(Entries provided Opens)

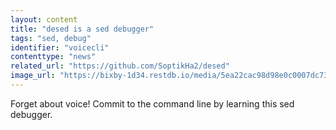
 ```yaml
---
layout: content
title: "desed is a sed debugger"
tags: "sed, debug"
identifier: "voicecli"
contenttype: "news"
related_url: "https://github.com/SoptikHa2/desed"
image_url: "https://bixby-1d34.restdb.io/media/5ea22cac98d98e0c0007dc73"
---
```

Forget about voice!  Commit to the command line by learning this sed debugger.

(Entries provided Closes)

Reproduce each line of the data containing the word "debugger".

▸ Your response
title: "desed is a sed debugger"
Forget about voice!  Commit to the command line by learning this sed debugger.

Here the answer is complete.